# Universal Sentence Encoder Baseline for IDAT

In this notebook, we will walk you through the process of reproducing the Universal Sentence Encoder baseline for the IDAT Irony detection task.

## Loading Required Modules

We start by loading the needed python libraries.

In [1]:
import os
import tensorflow as tf
from tensorflow import keras
import tensorflow_hub as hub
import pandas as pd
import tensorflow_text
from tensorflow import keras
from sklearn.metrics import f1_score

## Loading Data

Using pandas, we can load and inspect the training and testing datasets as follows:

In [2]:
df_train = pd.read_csv("../../data/idat/IDAT_training_text.csv")
df_test = pd.read_csv("../../data/idat/IDAT_test_text.csv")

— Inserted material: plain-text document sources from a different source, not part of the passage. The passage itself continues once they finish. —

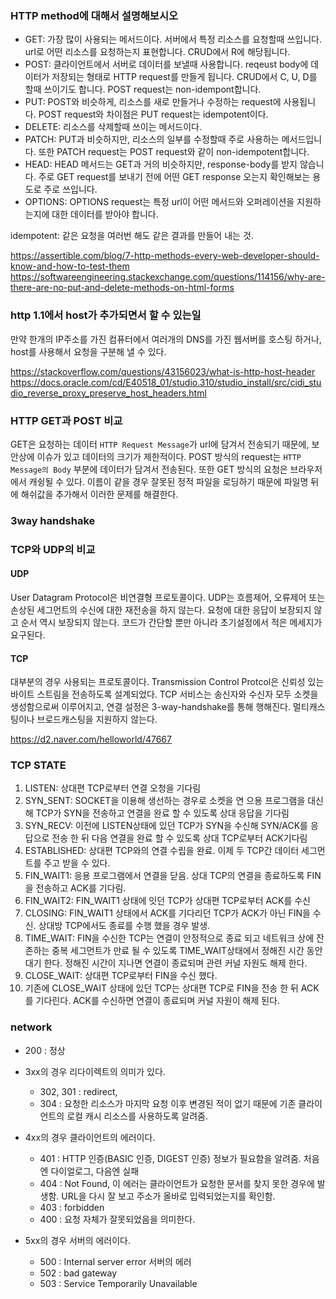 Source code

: ### HTTP method에 대해서 설명해보시오

- GET: 가장 많이 사용되는 메서드이다. 서버에서 특정 리소스를 요청할때 쓰입니다. url로 어떤 리소스를 요청하는지 표현합니다. CRUD에서 R에 해당됩니다.
- POST: 클라이언트에서 서버로 데이터를 보낼때 사용합니다. reqeust body에 데이터가 저장되는 형태로 HTTP request를 만들게 됩니다. CRUD에서 C, U, D를 할때 쓰이기도 합니다. POST request는 non-idempont합니다.
- PUT: POST와 비슷하게, 리소스를 새로 만들거나 수정하는 request에 사용됩니다. POST request와 차이점은 PUT request는 idempotent이다.
- DELETE: 리소스를 삭제할때 쓰이는 메서드이다. 
- PATCH: PUT과 비슷하지만, 리소스의 일부를 수정할때 주로 사용하는 메서드입니다. 또한 PATCH request는 POST request와 같이 non-idempotent합니다.
- HEAD: HEAD 메서드는 GET과 거의 비슷하지만, response-body를 받지 않습니다. 주로 GET request를 보내기 전에 어떤 GET response 오는지 확인해보는 용도로 주로 쓰입니다.
- OPTIONS: OPTIONS request는 특정 url이 어떤 메서드와 오퍼레이션을 지원하는지에 대한 데이터를 받아야 합니다.

idempotent: 같은 요청을 여러번 해도 같은 결과를 만들어 내는 것.



https://assertible.com/blog/7-http-methods-every-web-developer-should-know-and-how-to-test-them
https://softwareengineering.stackexchange.com/questions/114156/why-are-there-are-no-put-and-delete-methods-on-html-forms

### http 1.1에서 host가 추가되면서 할 수 있는일

만약 한개의 IP주소를 가진 컴퓨터에서 여러개의 DNS를 가진 웹서버를 호스팅 하거나, host를 사용해서 요청을 구분해 낼 수 있다. 

https://stackoverflow.com/questions/43156023/what-is-http-host-header
https://docs.oracle.com/cd/E40518_01/studio.310/studio_install/src/cidi_studio_reverse_proxy_preserve_host_headers.html

### HTTP GET과 POST 비교

GET은 요청하는 데이터 `HTTP Request Message`가 url에 담겨서 전송되기 때문에, 보안상에 이슈가 있고 데이터의 크기가 제한적이다. POST 방식의 request는 `HTTP Message의 Body` 부분에 데이터가 담겨서 전송된다. 또한 GET 방식의 요청은 브라우저에서 캐슁될 수 있다. 이름이 같을 경우 잘못된 정적 파일을 로딩하기 때문에 파일명 뒤에 해쉬값을 추가해서 이러한 문제를 해결한다.

### 3way handshake

### TCP와 UDP의 비교

#### UDP

User Datagram Protocol은 비연결형 프로토콜이다. UDP는 흐름제어, 오류제어 또는 손상된 세그먼트의 수신에 대한 재전송을 하지 않는다. 요청에 대한 응답이 보장되지 않고 순서 역시 보장되지 않는다. 코드가 간단할 뿐만 아니라 초기설정에서 적은 메세지가 요구된다.

#### TCP

대부분의 경우 사용되는 프로토콜이다. Transmission Control Protcol은 신뢰성 있는 바이트 스트림을 전송하도록 설계되었다. TCP 서비스는 송신자와 수신자 모두 소켓을 생성함으로써 이루어지고, 연결 설정은 3-way-handshake를 통해 행해진다. 멀티캐스팅이나 브로드캐스팅을 지원하지 않는다.



https://d2.naver.com/helloworld/47667


### TCP STATE

1. LISTEN: 상대편 TCP로부터 연결 오청을 기다림
2. SYN_SENT: SOCKET을 이용해 생선하는 경우로 소켓을 연 으용 프로그램을 대신해 TCP가 SYN을 전송하고 연결을 완료 할 수 있도록 상대 응답을 기다림
3. SYN_RECV:  이전에 LISTEN상태에 있던 TCP가 SYN을 수신해 SYN/ACK를 응답으로 전송 한 뒤 다음 연결을 완료 할 수 있도록 상대 TCP로부터 ACK기다림
4. ESTABLISHED:  상대편 TCP와의 연결 수립을 완료. 이제 두 TCP간 데이터 세그먼트를 주고 받을 수 있다.
5. FIN_WAIT1: 응용 프로그램에서 연결을 닫음. 상대 TCP의 연결을 종료하도록 FIN을 전송하고 ACK를 기다림.
6. FIN_WAIT2:  FIN_WAIT1 상태에 잇던 TCP가 상대편 TCP로부터 ACK를 수신
7. CLOSING:  FIN_WAIT1 상태에서 ACK를 기다리던 TCP가 ACK가 아닌 FIN을 수신. 상대방 TCP에서도 종료를 수행 했을 경우 발생.
8. TIME_WAIT:  FIN을 수신한 TCP는 연결이 안정적으로 종료 되고 네트워크 상에 잔존하는 중복 세그먼트가 만료 될 수 있도록  TIME_WAIT상태에서 정해진 시간 동안 대기 한다. 정해진 시간이 지나면 연결이 종료되며 관련 커널 자원도 해제 한다.
9. CLOSE_WAIT: 상대편 TCP로부터 FIN을 수신 했다.
10. 기존에 CLOSE_WAIT 상태에 있던 TCP는 상대편 TCP로 FIN을 전송 한 뒤 ACK를 기다린다. ACK를 수신하면 연결이 종료되며 커널 자원이 해제 된다. 

### network
- 200 : 정상
- 3xx의 경우 리다이렉트의 의미가 있다.
  * 302, 301 : redirect, 
  * 304 : 요청한 리소스가 마지막 요청 이후 변경된 적이 없기 때문에 기존 클라이언트의 로컬 캐시 리소스를 사용하도록 알려줌.
- 4xx의 경우 클라이언트의 에러이다.
  * 401 : HTTP 인증(BASIC 인증, DIGEST 인증) 정보가 필요함을 알려줌. 처음엔 다이얼로그, 다음엔 실패
  * 404 : Not Found, 이 에러는 클라이언트가 요청한 문서를 찾지 못한 경우에 발생함. URL을 다시 잘 보고 주소가 올바로 입력되었는지를 확인함. 
  * 403 : forbidden
  * 400 : 요청 자체가 잘못되었음을 의미한다.

- 5xx의 경우 서버의 에러이다.
  * 500 : Internal server error 서버의 에러
  * 502 : bad gateway
  * 503 : Service Temporarily Unavailable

Below we list the 5 first entries in the training data.

In [3]:
df_train.head()

Unnamed: 0,id,text,label,type_,tweet_id
0,0,ايمان عز الدين:الجراد طلع علي المقطم وبعدين بي...,1,training,'308488170838831104'
1,1,@AymanNour الى المدعو أيمن نور الحرامى من معك ...,0,training,'955724773216129024'
2,2,#بوتين ٦٥ سنه و بيغطس في بحيره متجمده و انا خا...,0,training,'954792171521048576'
3,3,#قال أيه أنهاردة 20 مليون واحد في الشوارع عشان...,1,training,'363321598431862784'
4,4,@EmmanuelMacron وفي كل مره يرفض إيمانويل دعوة ...,0,training,'939204686632103936'


Below we list the 5 first entries in the testing data.

In [4]:
df_test.head()

Unnamed: 0,id,text,label,type_,tweet_id
0,0,#يناير_حلم_ومكملينه فاستبشروا خيرا واستكملوا ث...,0,test,'955879051872350209'
1,1,#الشيخه_موزا_مصدر_فخرنا موزه ويسبّــق اسمــها ...,0,test,'953563403368452096'
2,2,معلش سؤال بس. هو حد علق من جبهة الانقاذ عن احد...,1,test,'322085724235132928'
3,3,ههههههههههههههههههههه. اه يادماغي هو الاخوان ا...,1,test,'367053834235183104'
4,4,ايمن نور فى حوار #مرسي اللى كان مذاع والعالم ك...,1,test,'341890733990633473'


## Model Preparation

We start by setting the randomisation seed:

In [5]:
tf.random.set_seed(123)

Next we load the Universal Sentence Encoder (WARNING: This will download and cache a huge model of around 1 GB in size)

In [6]:
embed = hub.load("https://tfhub.dev/google/universal-sentence-encoder-multilingual/3")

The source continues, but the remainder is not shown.